» Exercise details
Within the entries below, find every line that has the string "diagram", then copy it.
BEGIN Recorded information
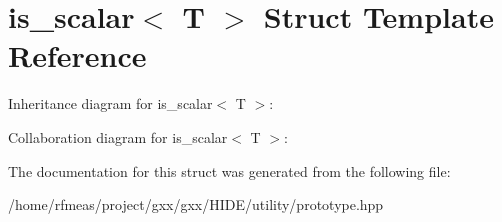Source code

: \hypertarget{structis__scalar}{}\section{is\+\_\+scalar$<$ T $>$ Struct Template Reference}
\label{structis__scalar}


Inheritance diagram for is\+\_\+scalar$<$ T $>$\+:


Collaboration diagram for is\+\_\+scalar$<$ T $>$\+:


The documentation for this struct was generated from the following file\+:\begin{DoxyCompactItemize}
\item 
/home/rfmeas/project/gxx/gxx/\+H\+I\+D\+E/utility/prototype.\+hpp\end{DoxyCompactItemize}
END Recorded information
» Answer
Inheritance diagram for is\+\_\+scalar$<$ T $>$\+:
Collaboration diagram for is\+\_\+scalar$<$ T $>$\+:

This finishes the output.